A pesquisadora explica, ainda, que julgadores pro business, em sua grande maioria, são formados em cursos de direito com forte viés econômico:
“This set of results shows that J.D. education at law schools that were strong in the law-and-economics approach after 1970 is significantly correlated with a higher usage of economics language in judicial opinions later written by those who became district court judges.”
A pesquisa demonstra que medidas simples, como a multidisciplinaridade nos cursos de direito, incluindo o estudo sobre economia, podem ser essenciais para evitar intervencionismos e ativismos judiciais que tanto prejudicam a economia e, por consequência, a população.
Se a absurda maioria das decisões judiciais têm algum caráter econômico, desde uma pequena ação trabalhista, passando por um divórcio, até chegar numa discussão tributária que impacta o país, é razoável que se exija conhecimento econômico do julgador, que, nos últimos tempos, tomando o lugar do Legislativo, vem legislando de maneira indireta e intervindo cada vez mais na economia.

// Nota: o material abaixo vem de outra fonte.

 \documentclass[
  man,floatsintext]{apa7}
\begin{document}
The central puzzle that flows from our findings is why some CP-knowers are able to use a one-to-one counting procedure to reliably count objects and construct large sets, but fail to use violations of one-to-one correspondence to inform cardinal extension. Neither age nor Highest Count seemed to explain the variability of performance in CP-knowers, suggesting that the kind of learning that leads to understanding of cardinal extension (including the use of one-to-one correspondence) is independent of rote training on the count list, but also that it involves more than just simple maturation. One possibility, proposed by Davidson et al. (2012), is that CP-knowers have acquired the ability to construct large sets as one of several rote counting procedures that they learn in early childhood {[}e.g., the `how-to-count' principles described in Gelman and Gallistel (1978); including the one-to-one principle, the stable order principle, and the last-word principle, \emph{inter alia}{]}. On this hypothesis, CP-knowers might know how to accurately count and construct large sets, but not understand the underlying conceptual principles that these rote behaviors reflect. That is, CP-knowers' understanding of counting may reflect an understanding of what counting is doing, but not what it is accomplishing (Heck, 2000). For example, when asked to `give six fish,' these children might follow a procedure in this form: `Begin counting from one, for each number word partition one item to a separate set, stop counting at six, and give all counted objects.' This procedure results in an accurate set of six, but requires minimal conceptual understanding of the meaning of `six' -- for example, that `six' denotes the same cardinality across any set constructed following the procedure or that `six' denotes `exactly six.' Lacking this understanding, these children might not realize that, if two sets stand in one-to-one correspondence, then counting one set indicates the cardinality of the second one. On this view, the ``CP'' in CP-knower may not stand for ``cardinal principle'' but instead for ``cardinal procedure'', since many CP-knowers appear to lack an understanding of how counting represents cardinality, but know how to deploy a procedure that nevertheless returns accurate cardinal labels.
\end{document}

Assim, é necessário incorporarmos ao debate a possibilidade de se exigir conhecimento sobre economia para a investidura de cargos públicos ligados ao Direito, principalmente do Poder Judiciário e do Ministério Público, de modo a aprimorar as decisões de nossas Cortes que tanto impactam na vida do brasileiro.
Fato é que, muito embora não seja tão apelativo quanto uma reforma estrutural, por exemplo, muitas vezes soluções simples e eficazes podem ser essenciais para mudanças, ainda que essas soluções não estejam no holofote de todos.